-- PROBLEM REQUIREMENTS --
Filter the listing and keep only the lines with the word "conversations".

-- INPUT DATA --

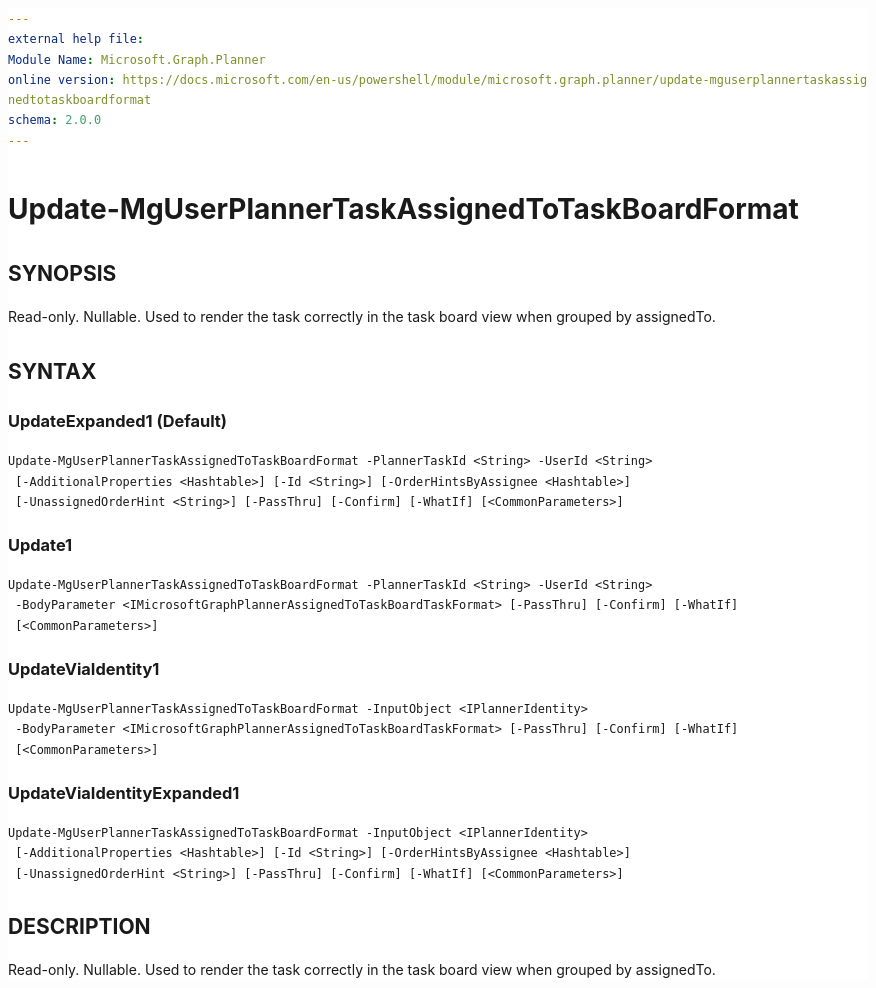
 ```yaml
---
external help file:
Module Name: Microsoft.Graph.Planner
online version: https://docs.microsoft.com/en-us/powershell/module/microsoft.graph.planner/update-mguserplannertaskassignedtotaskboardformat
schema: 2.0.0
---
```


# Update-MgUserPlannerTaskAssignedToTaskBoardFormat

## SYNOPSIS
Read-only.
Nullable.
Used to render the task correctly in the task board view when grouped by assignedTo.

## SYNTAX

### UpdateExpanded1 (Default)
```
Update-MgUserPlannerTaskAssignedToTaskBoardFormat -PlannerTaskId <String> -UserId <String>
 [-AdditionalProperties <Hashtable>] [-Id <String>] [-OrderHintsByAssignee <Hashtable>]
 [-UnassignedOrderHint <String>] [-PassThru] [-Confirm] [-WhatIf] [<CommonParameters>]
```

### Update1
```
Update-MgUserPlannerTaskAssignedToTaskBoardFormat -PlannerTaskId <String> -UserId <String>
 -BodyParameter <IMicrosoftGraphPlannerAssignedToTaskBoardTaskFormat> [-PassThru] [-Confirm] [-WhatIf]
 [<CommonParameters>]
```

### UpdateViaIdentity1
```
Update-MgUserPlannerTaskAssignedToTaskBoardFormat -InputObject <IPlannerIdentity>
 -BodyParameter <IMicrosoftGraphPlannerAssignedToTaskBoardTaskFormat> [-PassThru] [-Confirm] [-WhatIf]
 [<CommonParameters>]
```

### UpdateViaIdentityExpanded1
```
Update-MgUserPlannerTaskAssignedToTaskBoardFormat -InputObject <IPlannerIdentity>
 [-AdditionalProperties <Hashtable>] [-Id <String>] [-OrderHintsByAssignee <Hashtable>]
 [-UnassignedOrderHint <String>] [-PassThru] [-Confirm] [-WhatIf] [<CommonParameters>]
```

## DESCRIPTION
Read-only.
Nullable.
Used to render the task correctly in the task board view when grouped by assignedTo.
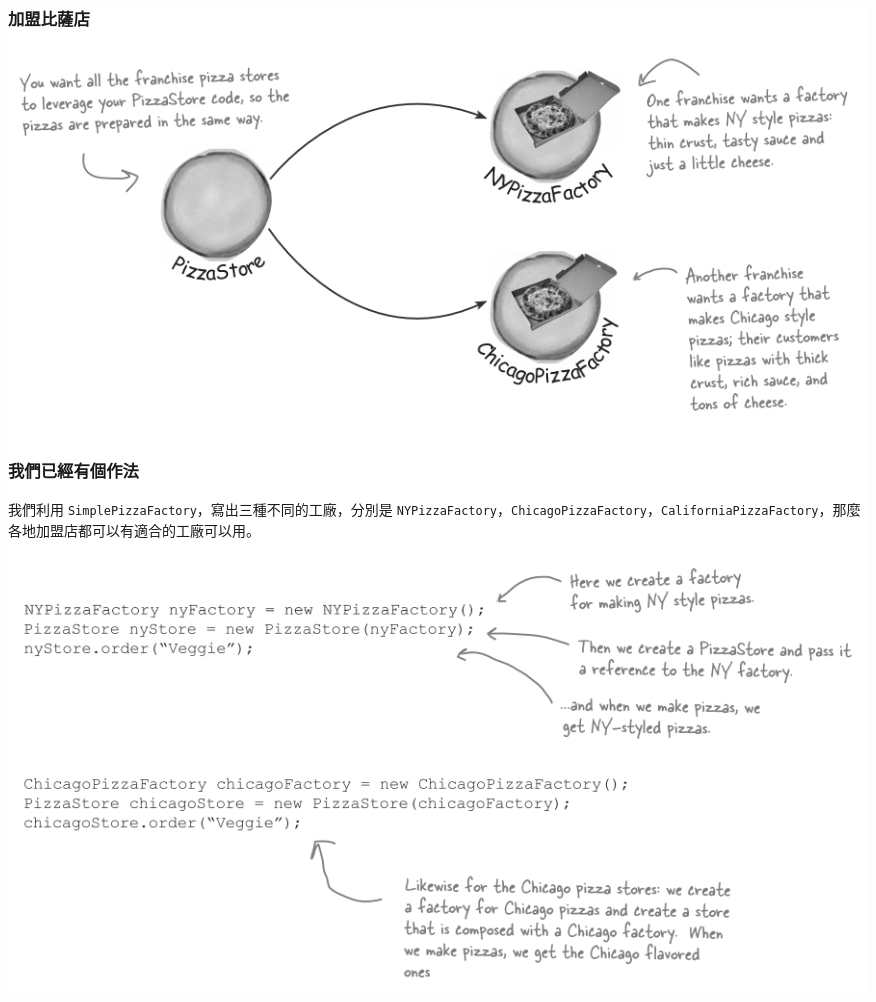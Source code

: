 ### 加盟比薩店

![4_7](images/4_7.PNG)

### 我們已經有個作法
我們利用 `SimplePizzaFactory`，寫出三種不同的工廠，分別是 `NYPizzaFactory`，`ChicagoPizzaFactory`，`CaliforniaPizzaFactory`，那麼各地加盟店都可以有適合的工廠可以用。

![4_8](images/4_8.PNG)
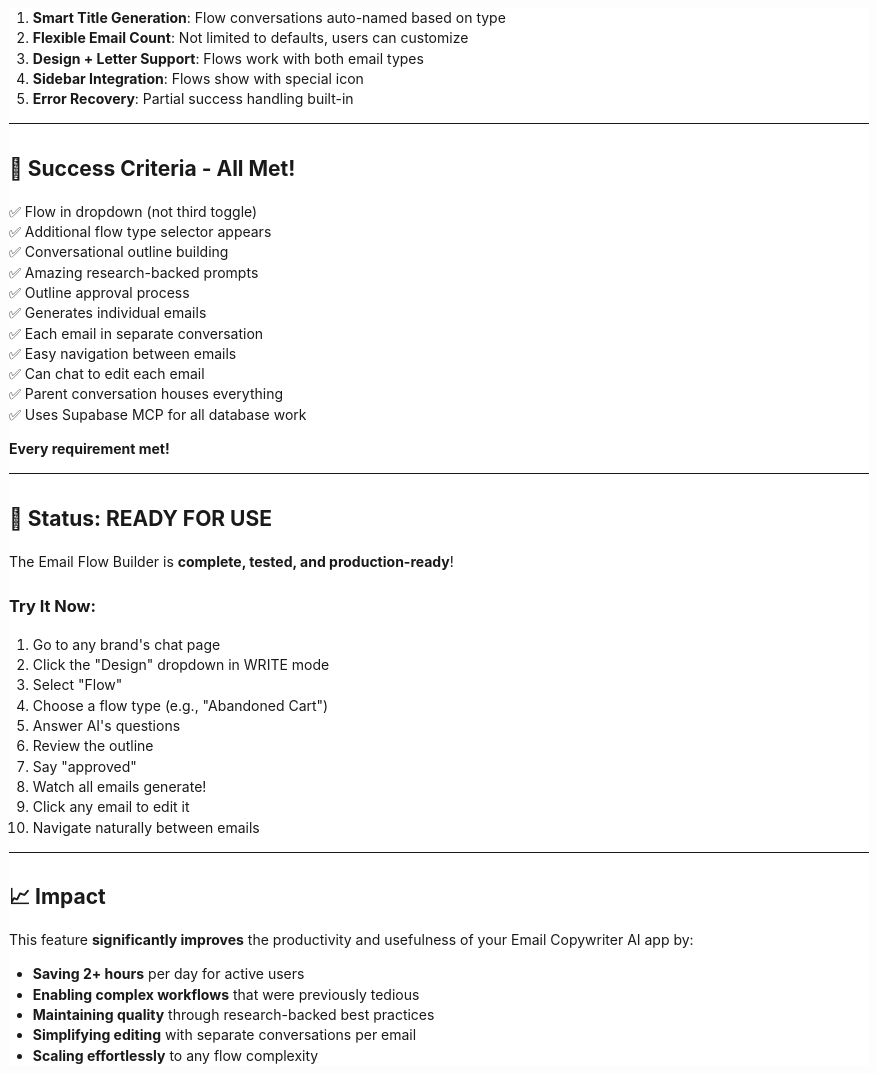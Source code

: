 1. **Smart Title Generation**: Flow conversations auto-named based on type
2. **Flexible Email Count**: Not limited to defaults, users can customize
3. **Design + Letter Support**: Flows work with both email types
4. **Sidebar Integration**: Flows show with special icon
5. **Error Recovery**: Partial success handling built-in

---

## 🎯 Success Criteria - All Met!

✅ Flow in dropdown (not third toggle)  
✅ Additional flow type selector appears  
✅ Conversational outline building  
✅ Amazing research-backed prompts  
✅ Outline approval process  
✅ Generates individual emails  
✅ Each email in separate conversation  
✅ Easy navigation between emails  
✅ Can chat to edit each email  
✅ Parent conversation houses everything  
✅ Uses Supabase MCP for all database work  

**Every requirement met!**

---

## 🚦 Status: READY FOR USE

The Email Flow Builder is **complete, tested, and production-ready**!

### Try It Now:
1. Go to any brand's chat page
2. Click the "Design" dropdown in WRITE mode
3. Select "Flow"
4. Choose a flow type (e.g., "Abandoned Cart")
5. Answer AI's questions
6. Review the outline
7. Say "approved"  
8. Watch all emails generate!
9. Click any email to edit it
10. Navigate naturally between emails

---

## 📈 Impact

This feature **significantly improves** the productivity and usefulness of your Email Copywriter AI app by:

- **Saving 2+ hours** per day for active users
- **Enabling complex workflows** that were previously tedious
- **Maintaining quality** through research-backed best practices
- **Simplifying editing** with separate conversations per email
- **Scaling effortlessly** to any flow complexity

-- WRITTEN RESPONSE --
: 1. **Smart Title Generation**: Flow conversations auto-named based on type
- **Simplifying editing** with separate conversations per email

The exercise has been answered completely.